Oui, je pense qu’un très beau visuel pour une cam­pagne élec­to­rale serait le signe des deux barres : pause. Parce qu’on en est là. Tout va trop vite, et on ne peut pas réflé­chir en étant à 180 km/h. L’écologie est évi­dem­ment la grande ques­tion de cette période de la vie humaine. Je l’ai volon­tai­re­ment tenue à l’écart de Baron noir. Je ne vou­lais pas la trai­ter comme une caté­go­rie poli­tique. Je pense que c’est trop brû­lant, trop impor­tant pour l’envisager à tra­vers une sous-intrigue. Je ne me voyais pas fri­co­ter avec ce sujet-là.

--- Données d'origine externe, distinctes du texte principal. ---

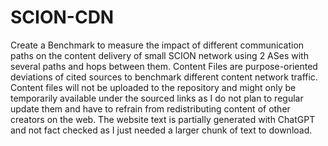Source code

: # SCION-CDN
Create a Benchmark to measure the impact of different communication paths on the content delivery of small SCION network using 2 ASes with several paths and hops between them. 
Content Files are purpose-oriented deviations of cited sources to benchmark different content network traffic. Content files will not be uploaded to the repository and might only be temporarily available under the sourced links as I do not plan to regular update them and have to refrain from redistributing content of other creators on the web. The website text is partially generated with ChatGPT and not fact checked as I just needed a larger chunk of text to download.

J’avais besoin de prendre le temps. L’éco-anxiété com­mence à tou­cher beau­coup de gens. Vivre avec cette angoisse est très dur. La ques­tion de la dis­pa­ri­tion des civi­li­sa­tions se repose. Comment en sor­tir ? Dans quelles condi­tions ? Tout ça mérite, non pas une réflexion, mais un branle-bas de combat.